Vers d’autres horizons

      Le jour commençait à poindre. L’automne déployait ses ultimes teintes flamboyantes, écrasées par de lourds nuages qui courraient dans le ciel tourmenté. Johannes était affairé à charger dans sa fourgonnette des bagages, des paquets de diverses tailles, ainsi qu’un petit mobilier disparate et si modeste qu’il pouvait tenir dans le coffre de sa Renault 4 L. Il était sur le point de quitter la région dans laquelle il avait vécu depuis plusieurs années et s’apprêtait à prendre la route pour se rendre dans une contrée qu’il connaissait à peine. Cependant, il abandonnait sans regret son meublé, ainsi que son métier de garde-chasse qu’il n’avait jamais réussi à apprécier pleinement. Mû par le désir de changer d’horizon, il pressentait qu’il allait s’établir pour un long moment dans le village de Levansol où il espérait se faire embaucher comme garde particulier.

     Quelques semaines plus tôt, il était tombé sur une offre d’emploi qui avait retenu son attention. Le propriétaire d’un grand domaine, M. Reynans, recherchait un garde privé. Il exigeait aussi des connaissances plus poussées ayant trait, en grande partie, aux sciences naturelles. Intéressé, Johannes fit acte de candidature. M. Reynans lui téléphona et, après un petit entretien à distance, l’invita à se rendre au domaine en lui faisant comprendre qu’il avait de fortes chances d’être engagé.

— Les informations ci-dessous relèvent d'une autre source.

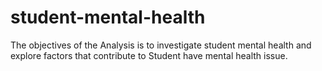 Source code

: # student-mental-health
The objectives of the Analysis is to investigate student mental health and explore factors that contribute to Student have mental health issue.
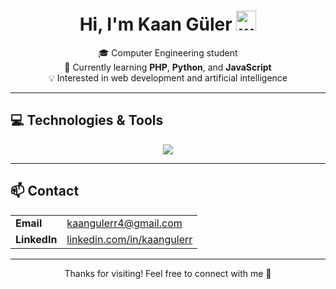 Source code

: <h1 align="center">
  Hi, I'm Kaan Güler 
  <img src="https://media.giphy.com/media/hvRJCLFzcasrR4ia7z/giphy.gif" width="32" alt="waving hand" />
</h1>

<p align="center">
  🎓 Computer Engineering student <br>
  🌱 Currently learning <strong>PHP</strong>, <strong>Python</strong>, and <strong>JavaScript</strong> <br>
  💡 Interested in web development and artificial intelligence <br>
</p>

---

## 💻 Technologies & Tools

<div align="center">
  <img src="https://skillicons.dev/icons?i=php,js,python,html,css,mysql" />
</div>

---

## 📫 Contact

<table align="center">
  <tr>
    <td><strong>Email</strong></td>
    <td><a href="mailto:kaangulerr4@gmail.com">kaangulerr4@gmail.com</a></td>
  </tr>
  <tr>
    <td><strong>LinkedIn</strong></td>
    <td><a href="https://linkedin.com/in/kaangulerr" target="_blank">linkedin.com/in/kaangulerr</a></td>
  </tr>
  
</table>

---

<p align="center">
  Thanks for visiting! Feel free to connect with me 🤝
</p>
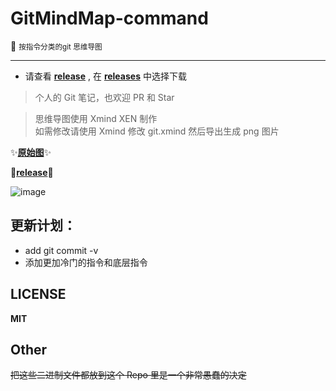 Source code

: # GitMindMap-command

:blue_book: <small> 按指令分类的git 思维导图</small>

---

* 请查看 [**release**](https://github.com/Kuri-su/GitMindMap-command/releases) , 在 [**releases**](https://github.com/Kuri-su/GitMindMap-command/releases) 中选择下载

> 个人的 Git 笔记，也欢迎 PR 和 Star

> 思维导图使用 Xmind XEN 制作  
> 如需修改请使用 Xmind 修改 git.xmind 然后导出生成 png 图片  

:sparkles:[**原始图**](https://github.com/kurisu-public/GitMindMap-command-img/blob/master/Git_V2.16.2.png?raw=true "pic" ):sparkles:

:crystal_ball:[**release**](https://github.com/Kuri-su/GitMindMap-command/releases "pdf" ):crystal_ball:

![image](https://github.com/kurisu-public/GitMindMap-command-img/blob/master/Git_V2.16.2.png?raw=true "showPNG")   

## 更新计划：

* add git commit -v
* 添加更加冷门的指令和底层指令

## LICENSE

**MIT**

## Other
~~把这些二进制文件都放到这个 Repo 里是一个非常愚蠢的决定~~
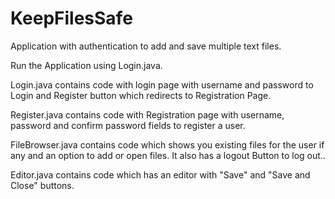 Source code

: # KeepFilesSafe
Application with authentication to add and save multiple text files.

Run the Application using Login.java.

Login.java contains code with login page with username and password to Login and Register button which redirects to Registration Page.

Register.java contains code with Registration page with username, password and confirm password fields to register a user.

FileBrowser.java contains code which shows you existing files for the user if any and an option to add or open files.
It also has a logout Button to log out..

Editor.java contains code which has an editor with "Save" and "Save and Close" buttons.
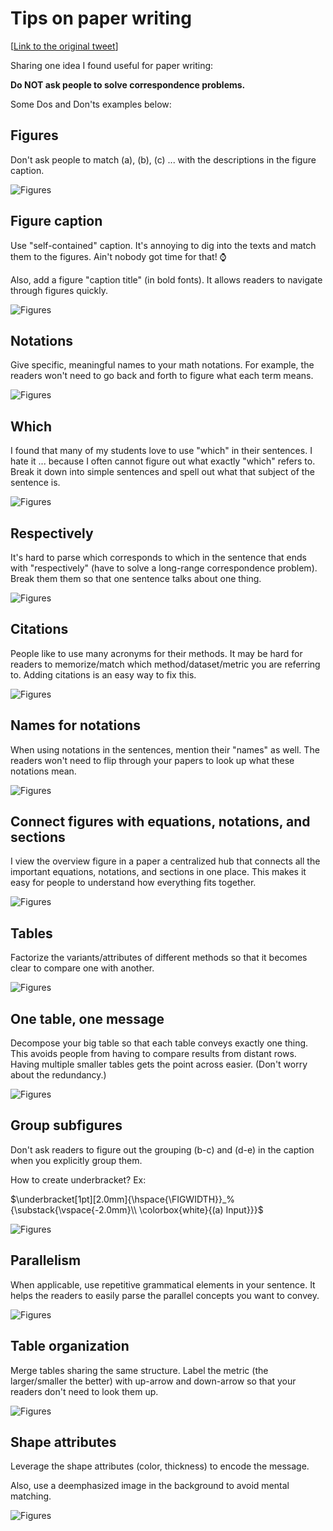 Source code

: 
# Tips on paper writing 


[[Link to the original tweet](https://twitter.com/jbhuang0604/status/1279992087497314305?s=20)]

Sharing one idea I found useful for paper writing:

**Do NOT ask people to solve correspondence problems.**

Some Dos and Don'ts examples below:

## Figures 

Don't ask people to match (a), (b), (c) ... with the descriptions in the figure caption.

![Figures](https://pbs.twimg.com/media/EcNsmMMWoAE0Yhu?format=jpg)


## Figure caption

Use "self-contained" caption. It's annoying to dig into the texts and match them to the figures. Ain't nobody got time for that! ⌚️

Also, add a figure "caption title" (in bold fonts). It allows readers to navigate through figures quickly.

![Figures](https://pbs.twimg.com/media/EcNtPhnXsAEtrsR?format=jpg&name=medium)


## Notations

Give specific, meaningful names to your math notations. For example, the readers won't need to go back and forth to figure what each term means.

![Figures](https://pbs.twimg.com/media/EcNukcgXQAY3Ebi?format=jpg&name=medium)

## Which

I found that many of my students love to use "which" in their sentences. I hate it ... because I often cannot figure out what exactly "which" refers to. Break it down into simple sentences and spell out what that subject of the sentence is.

![Figures](https://pbs.twimg.com/media/EcNu82eX0AEZZm2?format=jpg&name=medium)


## Respectively

It's hard to parse which corresponds to which in the sentence that ends with "respectively" (have to solve a long-range correspondence problem). Break them them so that one sentence talks about one thing.

![Figures](https://pbs.twimg.com/media/EcNvqUwXkAAfDu3?format=jpg&name=medium)

## Citations

People like to use many acronyms for their methods. It may be hard for readers to memorize/match which method/dataset/metric you are referring to. Adding citations is an easy way to fix this.

![Figures](https://pbs.twimg.com/media/EcNx219XQAAlqe1?format=jpg&name=medium)

## Names for notations

When using notations in the sentences, mention their "names" as well. The readers won't need to flip through your papers to look up what these notations mean.

![Figures](https://pbs.twimg.com/media/EcPzNv7WAAA_dQX?format=jpg&name=medium)

## Connect figures with equations, notations, and sections

I view the overview figure in a paper a centralized hub that connects all the important equations, notations, and sections in one place. This makes it easy for people to understand how everything fits together.

![Figures](https://pbs.twimg.com/media/EcQh1LxXYAYCixH?format=jpg&name=medium)

## Tables

Factorize the variants/attributes of different methods so that it becomes clear to compare one with another.

![Figures](https://pbs.twimg.com/media/EcQn3_9X0AQmDtp?format=jpg&name=medium)

## One table, one message

Decompose your big table so that each table conveys exactly one thing. This avoids people from having to compare results from distant rows. Having multiple smaller tables gets the point across easier. (Don't worry about the redundancy.)

![Figures](https://pbs.twimg.com/media/EcSpe1PXsAY1pjG?format=jpg&name=medium)

## Group subfigures

Don't ask readers to figure out the grouping (b-c) and (d-e) in the caption when you explicitly group them. 

How to create underbracket? Ex:

$\underbracket[1pt][2.0mm]{\hspace{\FIGWIDTH}}_%    
    {\substack{\vspace{-2.0mm}\\
\colorbox{white}{(a) Input}}}$

![Figures](https://pbs.twimg.com/media/Epk2z1nW8AErvCC?format=jpg&name=medium)

## Parallelism 

When applicable, use repetitive grammatical elements in your sentence. It helps the readers to easily parse the parallel concepts you want to convey.

![Figures](https://pbs.twimg.com/media/EyKZAeyXEAMc6A9?format=jpg&name=medium)

## Table organization

Merge tables sharing the same structure. Label the metric (the larger/smaller the better) with up-arrow and down-arrow so that your readers don't need to look them up.

![Figures](https://pbs.twimg.com/media/EyKZGYuXEAIs3-w?format=jpg&name=medium)

## Shape attributes

Leverage the shape attributes (color, thickness) to encode the message. 

Also, use a deemphasized image in the background to avoid mental matching.

![Figures](https://pbs.twimg.com/media/EyKakvOXIAIpxUk?format=jpg&name=medium)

     Johannes arriva à Levansol en tout début de soirée. Il gara sa camionnette sur le parking d’une place déserte, bordée de tilleuls dénudés. Une fois hors de son véhicule, il apprécia le calme du crépuscule et la solitude du lieu. Il se dirigea ensuite vers la lumière ouatée qui émanait d’un modeste bar. Il pénétra dans le café où des volutes de fumée bleue ondulaient dans l’espace. Deux clients, installés à une étroite table, jouaient à la belote. Une personne, derrière le comptoir, posa sur le nouvel arrivant un regard interrogateur en guise de bienvenue. Johannes le salua et s’enquit sur la route à prendre pour rejoindre les Sylves de Flore. L’homme, plutôt laconique, lui donna des indications assez nébuleuses. Johannes s’apprêtait à demander plus de précisions lorsqu’il vit venir vers lui un personnage très élégant, qu’il n’avait d’abord pas aperçu. Il avait en effet quitté un angle sombre de la pièce. La présence de ce dandy contrastait avec le lieu, que les éclairages blafards des plafonniers faisaient paraître plus ordinaire encore. L’homme, qui avait entendu la demande de Johannes, lui proposa de le suivre, car il s’apprêtait à se rendre, lui aussi, chez M. Reynans. Il régla sa consommation, salua le patron. Celui-ci, d’un ton persifleur, lui lança :

— Au revoir Christian. La prochaine fois, n’oublie pas de changer d’habit avant de venir chez nous ! On n’est pas chez Maxim’s ici !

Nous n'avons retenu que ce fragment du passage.